--- Dataset Enclosed Below ---

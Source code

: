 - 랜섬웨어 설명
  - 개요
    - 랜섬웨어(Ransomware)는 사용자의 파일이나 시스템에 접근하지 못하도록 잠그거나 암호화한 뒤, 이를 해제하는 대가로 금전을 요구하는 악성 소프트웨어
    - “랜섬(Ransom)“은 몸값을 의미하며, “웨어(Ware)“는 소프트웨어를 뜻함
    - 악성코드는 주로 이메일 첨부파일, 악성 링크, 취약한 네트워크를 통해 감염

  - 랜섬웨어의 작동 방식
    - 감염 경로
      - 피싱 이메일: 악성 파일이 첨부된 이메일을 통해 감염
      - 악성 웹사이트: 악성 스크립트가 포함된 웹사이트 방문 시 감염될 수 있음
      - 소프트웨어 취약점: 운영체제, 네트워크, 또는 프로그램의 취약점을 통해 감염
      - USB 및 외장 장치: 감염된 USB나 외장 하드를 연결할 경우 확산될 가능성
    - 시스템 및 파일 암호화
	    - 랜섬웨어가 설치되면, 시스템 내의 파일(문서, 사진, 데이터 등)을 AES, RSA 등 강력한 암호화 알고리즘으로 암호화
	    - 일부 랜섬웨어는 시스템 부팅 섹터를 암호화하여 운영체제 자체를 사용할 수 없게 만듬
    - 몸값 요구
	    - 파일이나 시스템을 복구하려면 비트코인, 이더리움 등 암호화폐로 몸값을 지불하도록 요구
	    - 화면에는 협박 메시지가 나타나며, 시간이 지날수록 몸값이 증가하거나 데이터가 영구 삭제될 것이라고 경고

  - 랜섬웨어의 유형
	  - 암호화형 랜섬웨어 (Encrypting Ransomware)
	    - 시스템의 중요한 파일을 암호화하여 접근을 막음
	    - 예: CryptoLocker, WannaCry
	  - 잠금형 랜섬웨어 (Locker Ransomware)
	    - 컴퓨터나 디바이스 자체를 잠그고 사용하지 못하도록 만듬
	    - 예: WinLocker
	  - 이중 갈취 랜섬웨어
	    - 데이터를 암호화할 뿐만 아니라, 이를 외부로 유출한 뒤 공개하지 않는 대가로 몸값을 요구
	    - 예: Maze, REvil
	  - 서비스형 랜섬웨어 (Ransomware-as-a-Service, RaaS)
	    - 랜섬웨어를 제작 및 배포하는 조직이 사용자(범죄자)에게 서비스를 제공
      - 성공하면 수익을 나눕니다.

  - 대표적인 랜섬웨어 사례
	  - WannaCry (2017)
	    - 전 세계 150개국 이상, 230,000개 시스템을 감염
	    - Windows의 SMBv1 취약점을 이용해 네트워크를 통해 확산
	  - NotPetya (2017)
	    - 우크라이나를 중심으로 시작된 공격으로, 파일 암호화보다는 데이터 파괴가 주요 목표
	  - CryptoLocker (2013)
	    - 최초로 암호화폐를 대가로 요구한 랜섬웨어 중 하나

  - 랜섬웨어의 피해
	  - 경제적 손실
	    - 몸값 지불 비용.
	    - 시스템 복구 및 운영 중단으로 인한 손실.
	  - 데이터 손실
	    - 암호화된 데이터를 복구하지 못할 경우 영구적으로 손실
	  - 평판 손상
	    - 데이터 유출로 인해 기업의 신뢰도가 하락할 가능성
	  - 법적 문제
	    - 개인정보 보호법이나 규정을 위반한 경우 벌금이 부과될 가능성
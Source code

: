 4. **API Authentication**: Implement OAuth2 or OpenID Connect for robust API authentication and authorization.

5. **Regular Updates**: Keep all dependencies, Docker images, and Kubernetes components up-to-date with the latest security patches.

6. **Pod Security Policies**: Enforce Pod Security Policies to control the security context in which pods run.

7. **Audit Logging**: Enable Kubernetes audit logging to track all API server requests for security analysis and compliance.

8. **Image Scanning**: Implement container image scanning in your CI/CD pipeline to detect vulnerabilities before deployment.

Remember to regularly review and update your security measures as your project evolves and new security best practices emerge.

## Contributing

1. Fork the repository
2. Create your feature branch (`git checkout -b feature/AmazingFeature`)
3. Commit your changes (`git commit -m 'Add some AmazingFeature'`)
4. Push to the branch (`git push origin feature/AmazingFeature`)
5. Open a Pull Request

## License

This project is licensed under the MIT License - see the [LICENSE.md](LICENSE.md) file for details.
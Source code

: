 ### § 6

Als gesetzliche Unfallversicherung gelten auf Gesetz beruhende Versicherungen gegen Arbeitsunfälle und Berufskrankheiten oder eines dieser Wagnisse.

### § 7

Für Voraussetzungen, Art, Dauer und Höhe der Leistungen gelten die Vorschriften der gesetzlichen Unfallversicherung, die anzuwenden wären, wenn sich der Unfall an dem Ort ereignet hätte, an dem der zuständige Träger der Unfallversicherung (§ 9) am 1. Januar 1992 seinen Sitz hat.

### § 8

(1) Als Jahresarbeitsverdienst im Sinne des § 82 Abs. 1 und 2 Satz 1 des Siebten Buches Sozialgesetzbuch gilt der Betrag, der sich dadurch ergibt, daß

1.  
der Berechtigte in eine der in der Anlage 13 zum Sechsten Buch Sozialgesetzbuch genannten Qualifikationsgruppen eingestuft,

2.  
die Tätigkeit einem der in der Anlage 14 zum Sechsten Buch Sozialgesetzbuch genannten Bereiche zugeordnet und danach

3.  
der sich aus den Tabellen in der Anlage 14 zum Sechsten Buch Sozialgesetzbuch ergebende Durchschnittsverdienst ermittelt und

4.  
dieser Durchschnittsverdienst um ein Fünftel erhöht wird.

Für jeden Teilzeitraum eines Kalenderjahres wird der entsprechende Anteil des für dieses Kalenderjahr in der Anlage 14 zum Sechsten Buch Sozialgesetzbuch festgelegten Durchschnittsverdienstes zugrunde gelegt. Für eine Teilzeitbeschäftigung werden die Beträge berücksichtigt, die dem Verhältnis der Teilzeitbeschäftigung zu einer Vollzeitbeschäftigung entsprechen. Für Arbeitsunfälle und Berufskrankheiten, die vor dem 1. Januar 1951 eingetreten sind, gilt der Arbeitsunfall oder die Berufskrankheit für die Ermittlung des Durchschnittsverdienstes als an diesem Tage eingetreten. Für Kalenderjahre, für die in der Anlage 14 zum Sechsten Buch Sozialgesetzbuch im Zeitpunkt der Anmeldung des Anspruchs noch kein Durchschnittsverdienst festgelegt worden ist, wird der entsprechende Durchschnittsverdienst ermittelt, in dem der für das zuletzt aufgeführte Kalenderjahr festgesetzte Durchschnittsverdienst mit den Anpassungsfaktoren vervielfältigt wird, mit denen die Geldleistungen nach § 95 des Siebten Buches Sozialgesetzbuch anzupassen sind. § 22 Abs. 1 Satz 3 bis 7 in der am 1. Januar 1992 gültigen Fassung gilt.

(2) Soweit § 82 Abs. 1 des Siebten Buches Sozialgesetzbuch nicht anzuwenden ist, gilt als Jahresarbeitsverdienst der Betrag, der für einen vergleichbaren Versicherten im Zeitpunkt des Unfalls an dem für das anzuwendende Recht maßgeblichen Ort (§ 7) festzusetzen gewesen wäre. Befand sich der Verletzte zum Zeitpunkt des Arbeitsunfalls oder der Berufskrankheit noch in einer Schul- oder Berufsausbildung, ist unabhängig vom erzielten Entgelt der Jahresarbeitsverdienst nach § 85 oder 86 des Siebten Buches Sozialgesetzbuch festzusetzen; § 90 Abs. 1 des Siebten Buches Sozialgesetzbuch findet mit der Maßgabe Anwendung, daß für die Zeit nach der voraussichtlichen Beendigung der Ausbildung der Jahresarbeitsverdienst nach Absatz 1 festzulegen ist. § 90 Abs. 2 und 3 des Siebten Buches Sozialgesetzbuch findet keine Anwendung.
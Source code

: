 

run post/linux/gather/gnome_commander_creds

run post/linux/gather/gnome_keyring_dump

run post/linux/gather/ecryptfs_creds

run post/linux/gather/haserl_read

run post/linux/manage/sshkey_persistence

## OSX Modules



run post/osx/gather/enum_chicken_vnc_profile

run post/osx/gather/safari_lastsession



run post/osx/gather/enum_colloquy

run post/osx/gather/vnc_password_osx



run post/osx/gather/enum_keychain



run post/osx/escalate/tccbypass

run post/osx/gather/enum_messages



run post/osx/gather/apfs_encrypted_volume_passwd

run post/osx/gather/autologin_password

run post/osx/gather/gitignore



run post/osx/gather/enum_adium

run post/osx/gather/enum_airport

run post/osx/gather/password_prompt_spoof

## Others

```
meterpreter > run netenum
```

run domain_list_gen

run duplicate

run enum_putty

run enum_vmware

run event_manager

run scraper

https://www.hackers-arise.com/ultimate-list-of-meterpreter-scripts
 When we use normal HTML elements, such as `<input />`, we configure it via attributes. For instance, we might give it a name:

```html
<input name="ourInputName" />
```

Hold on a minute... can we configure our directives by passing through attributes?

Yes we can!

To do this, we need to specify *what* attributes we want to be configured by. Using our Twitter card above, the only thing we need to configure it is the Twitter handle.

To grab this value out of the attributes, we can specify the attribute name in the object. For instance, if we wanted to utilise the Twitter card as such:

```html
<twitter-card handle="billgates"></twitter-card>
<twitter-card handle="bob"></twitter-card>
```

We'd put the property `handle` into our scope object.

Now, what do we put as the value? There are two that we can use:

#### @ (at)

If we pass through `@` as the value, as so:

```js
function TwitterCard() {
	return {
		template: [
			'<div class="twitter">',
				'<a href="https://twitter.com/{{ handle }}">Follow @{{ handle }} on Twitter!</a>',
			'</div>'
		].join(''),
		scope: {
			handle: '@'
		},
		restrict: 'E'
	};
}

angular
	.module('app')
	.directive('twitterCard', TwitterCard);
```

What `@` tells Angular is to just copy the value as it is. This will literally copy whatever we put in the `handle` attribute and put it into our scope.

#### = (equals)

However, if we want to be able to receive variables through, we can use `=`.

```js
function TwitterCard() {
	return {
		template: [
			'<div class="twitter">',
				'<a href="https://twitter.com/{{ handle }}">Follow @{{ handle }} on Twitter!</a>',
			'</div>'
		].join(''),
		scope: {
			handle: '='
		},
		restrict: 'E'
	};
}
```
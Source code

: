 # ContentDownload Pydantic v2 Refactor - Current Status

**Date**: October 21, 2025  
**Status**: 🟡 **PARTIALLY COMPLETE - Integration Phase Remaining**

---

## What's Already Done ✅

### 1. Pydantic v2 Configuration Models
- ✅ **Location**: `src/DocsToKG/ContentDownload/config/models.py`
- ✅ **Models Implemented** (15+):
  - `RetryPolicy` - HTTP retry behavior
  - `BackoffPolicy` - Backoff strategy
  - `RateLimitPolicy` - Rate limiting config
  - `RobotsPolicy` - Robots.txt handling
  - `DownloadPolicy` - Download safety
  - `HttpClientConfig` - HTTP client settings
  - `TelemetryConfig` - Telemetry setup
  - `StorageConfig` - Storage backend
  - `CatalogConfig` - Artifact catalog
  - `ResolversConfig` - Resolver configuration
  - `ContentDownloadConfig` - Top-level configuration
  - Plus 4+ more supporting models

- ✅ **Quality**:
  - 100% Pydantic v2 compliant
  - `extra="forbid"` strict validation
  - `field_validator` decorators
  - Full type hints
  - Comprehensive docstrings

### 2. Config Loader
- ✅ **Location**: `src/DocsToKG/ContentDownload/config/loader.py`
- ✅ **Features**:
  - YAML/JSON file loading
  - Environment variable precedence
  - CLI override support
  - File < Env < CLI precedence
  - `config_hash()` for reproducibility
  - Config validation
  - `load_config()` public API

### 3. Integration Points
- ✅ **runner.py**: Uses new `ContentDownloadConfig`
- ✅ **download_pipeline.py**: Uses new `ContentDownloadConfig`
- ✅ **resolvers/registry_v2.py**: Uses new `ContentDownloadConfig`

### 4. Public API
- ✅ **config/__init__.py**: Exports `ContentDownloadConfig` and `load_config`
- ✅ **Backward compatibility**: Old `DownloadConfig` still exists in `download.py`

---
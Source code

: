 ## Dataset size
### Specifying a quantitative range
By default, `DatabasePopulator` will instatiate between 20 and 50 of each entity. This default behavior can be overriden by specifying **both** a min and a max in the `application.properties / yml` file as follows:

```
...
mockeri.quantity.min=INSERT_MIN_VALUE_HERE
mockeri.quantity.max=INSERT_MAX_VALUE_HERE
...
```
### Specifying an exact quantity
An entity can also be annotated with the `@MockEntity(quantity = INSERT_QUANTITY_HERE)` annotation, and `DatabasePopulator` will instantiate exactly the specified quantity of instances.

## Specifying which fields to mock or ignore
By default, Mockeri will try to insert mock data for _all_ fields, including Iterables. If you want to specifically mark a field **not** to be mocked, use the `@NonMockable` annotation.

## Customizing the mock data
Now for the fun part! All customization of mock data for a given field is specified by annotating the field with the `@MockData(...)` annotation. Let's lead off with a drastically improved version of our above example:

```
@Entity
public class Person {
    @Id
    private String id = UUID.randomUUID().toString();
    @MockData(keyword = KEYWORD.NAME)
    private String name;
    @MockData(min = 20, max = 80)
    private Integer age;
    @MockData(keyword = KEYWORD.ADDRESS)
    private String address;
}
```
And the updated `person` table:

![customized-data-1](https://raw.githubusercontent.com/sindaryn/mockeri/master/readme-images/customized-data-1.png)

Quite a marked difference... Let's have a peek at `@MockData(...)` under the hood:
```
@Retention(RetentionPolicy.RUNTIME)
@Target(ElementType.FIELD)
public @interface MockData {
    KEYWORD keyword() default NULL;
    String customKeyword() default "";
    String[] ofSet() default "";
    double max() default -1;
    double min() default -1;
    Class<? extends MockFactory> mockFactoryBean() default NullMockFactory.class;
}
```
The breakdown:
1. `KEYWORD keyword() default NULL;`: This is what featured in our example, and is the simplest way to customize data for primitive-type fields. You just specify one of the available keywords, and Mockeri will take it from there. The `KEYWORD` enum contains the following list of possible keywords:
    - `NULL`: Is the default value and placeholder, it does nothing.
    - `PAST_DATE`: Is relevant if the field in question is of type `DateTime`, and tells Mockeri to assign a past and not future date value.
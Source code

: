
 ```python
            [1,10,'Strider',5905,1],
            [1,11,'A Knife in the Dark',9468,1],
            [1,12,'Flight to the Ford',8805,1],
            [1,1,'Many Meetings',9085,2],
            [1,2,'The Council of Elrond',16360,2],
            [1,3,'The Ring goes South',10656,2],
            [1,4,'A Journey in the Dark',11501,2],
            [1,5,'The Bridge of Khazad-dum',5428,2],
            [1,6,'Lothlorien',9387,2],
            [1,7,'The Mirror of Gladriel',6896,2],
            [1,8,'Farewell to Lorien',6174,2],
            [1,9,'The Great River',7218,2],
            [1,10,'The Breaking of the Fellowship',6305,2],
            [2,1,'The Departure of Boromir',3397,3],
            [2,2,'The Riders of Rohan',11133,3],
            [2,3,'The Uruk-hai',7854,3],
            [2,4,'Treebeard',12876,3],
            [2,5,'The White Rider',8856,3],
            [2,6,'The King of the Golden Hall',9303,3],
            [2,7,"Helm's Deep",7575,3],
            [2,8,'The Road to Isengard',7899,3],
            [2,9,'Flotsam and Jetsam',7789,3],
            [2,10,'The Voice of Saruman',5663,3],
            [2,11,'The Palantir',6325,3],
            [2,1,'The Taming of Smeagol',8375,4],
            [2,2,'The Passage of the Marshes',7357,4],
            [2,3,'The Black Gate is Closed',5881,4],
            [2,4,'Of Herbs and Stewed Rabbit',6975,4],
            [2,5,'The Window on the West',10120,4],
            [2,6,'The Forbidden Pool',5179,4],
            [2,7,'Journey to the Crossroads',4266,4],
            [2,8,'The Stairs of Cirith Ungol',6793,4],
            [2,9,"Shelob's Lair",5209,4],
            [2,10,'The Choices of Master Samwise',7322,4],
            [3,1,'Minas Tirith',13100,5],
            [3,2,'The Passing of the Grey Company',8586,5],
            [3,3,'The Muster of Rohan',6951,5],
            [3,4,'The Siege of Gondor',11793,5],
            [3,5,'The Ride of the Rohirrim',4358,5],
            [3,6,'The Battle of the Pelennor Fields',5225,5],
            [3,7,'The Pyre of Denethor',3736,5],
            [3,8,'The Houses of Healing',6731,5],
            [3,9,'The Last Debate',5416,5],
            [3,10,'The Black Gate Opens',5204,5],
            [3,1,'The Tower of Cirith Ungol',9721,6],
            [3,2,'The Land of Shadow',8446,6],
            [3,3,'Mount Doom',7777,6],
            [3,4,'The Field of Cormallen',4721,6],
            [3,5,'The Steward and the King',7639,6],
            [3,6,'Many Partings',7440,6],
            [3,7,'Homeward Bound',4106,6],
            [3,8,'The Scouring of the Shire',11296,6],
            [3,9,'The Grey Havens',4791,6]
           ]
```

--- End of Enclosed Dataset ---

**Required action:** Only the lines from the one containing "### 1. Pydantic v2 Configuration Models" through the one containing "HTTP client settings" are to be retyped, both boundary lines included, with no other material.

**Result:**
### 1. Pydantic v2 Configuration Models
- ✅ **Location**: `src/DocsToKG/ContentDownload/config/models.py`
- ✅ **Models Implemented** (15+):
  - `RetryPolicy` - HTTP retry behavior
  - `BackoffPolicy` - Backoff strategy
  - `RateLimitPolicy` - Rate limiting config
  - `RobotsPolicy` - Robots.txt handling
  - `DownloadPolicy` - Download safety
  - `HttpClientConfig` - HTTP client settings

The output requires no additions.